Snyder v. State

Decision Date30 September 2021
Docket NumberCourt of Appeals Case No. 21A-CR-854
Citation176 N.E.3d 995
Parties Daniel Paul Grady SNYDER, Appellant-Defendant, v. STATE of Indiana, Appellee-Plaintiff.
CourtIndiana Appellate Court

Attorney for Appellant: Mark K. Leeman, Leeman Law Office, Logansport, Indiana

Attorneys for Appellee: Theodore E. Rokita, Attorney General of Indiana, Samuel J. Dayton, Deputy Attorney General, Indianapolis, Indiana

Weissmann, Judge.

[1] Without a plea agreement, Daniel Snyder pleaded guilty to three drug-related felonies: dealing in methamphetamine, possession of methamphetamine, and possession of a legend drug. Snyder also pleaded guilty to two misdemeanors and admitted he was an habitual offender. The trial court entered judgments of conviction on all five charges but declined to sentence Snyder for possession of methamphetamine on double jeopardy grounds. Snyder was sentenced to a combined 29 years of imprisonment on the remaining four convictions, including an habitual offender enhancement.
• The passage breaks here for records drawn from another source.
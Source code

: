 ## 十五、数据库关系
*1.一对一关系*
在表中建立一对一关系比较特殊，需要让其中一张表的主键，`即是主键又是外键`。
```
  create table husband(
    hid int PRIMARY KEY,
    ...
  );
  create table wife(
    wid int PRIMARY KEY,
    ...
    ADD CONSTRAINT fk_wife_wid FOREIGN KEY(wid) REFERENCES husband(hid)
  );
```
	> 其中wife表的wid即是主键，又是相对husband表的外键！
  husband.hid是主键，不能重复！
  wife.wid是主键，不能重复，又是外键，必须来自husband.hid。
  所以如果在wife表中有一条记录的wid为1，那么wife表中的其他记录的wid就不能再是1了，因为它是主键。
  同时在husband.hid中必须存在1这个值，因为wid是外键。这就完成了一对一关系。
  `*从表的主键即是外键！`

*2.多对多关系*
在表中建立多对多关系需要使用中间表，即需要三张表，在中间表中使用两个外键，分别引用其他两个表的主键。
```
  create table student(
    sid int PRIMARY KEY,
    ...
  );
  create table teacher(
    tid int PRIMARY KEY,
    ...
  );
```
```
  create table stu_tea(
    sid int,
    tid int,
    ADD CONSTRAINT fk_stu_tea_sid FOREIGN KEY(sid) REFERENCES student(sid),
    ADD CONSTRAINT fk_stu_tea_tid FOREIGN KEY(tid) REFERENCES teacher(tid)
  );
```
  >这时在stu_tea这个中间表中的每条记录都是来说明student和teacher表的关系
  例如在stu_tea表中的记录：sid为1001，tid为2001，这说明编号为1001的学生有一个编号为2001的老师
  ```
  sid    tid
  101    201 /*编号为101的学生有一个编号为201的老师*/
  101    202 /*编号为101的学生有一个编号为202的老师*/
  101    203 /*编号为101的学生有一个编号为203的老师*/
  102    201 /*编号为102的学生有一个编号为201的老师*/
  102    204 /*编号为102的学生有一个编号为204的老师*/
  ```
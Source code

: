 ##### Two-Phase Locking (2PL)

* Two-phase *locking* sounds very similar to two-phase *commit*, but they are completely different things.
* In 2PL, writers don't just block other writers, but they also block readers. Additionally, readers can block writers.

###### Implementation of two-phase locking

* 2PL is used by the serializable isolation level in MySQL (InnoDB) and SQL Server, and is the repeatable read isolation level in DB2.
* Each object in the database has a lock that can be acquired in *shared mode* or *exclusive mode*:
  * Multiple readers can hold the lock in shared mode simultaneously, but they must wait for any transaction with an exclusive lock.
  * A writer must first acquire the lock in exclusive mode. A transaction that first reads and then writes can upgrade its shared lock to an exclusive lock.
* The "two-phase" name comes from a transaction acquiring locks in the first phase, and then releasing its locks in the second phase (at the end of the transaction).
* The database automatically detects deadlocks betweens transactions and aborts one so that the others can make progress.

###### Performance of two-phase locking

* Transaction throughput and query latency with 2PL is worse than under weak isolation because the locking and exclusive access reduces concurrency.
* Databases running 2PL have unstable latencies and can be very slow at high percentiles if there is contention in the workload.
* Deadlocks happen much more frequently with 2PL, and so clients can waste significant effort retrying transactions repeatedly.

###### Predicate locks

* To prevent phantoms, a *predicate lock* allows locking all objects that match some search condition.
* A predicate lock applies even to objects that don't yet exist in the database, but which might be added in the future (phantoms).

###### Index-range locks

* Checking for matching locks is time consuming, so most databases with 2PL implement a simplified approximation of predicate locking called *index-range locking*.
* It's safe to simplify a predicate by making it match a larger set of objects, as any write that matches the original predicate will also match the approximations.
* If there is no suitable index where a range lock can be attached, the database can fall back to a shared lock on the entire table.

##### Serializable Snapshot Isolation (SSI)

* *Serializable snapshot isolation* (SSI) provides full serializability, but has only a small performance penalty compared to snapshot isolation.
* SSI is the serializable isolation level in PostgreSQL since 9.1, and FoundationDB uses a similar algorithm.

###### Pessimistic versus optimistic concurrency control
[2] Snyder appeals his sentence, arguing that the trial court abused its discretion by failing to consider his remorse as a mitigating circumstance and by improperly considering the timing of his last-minute guilty plea in assigning it insignificant mitigating weight. Finding no such error, we affirm Snyder's sentences for dealing in methamphetamine, possession of a legend drug, the two misdemeanors, and the habitual offender enhancement. However, the trial court made a clerical error by neglecting to vacate Snyder's conviction for possession of methamphetamine even though all parties agreed this conviction violated double jeopardy. We therefore remand to the trial court with an order to vacate Snyder's conviction for possession of methamphetamine.

Facts

[3] Snyder battered his girlfriend in March 2019 and was subsequently arrested by Logansport police. At the time of his arrest, Snyder possessed 12 small baggies of methamphetamine, which weighed a total of 5 ½ grams. He also possessed non-prescribed Clonazepam and marijuana.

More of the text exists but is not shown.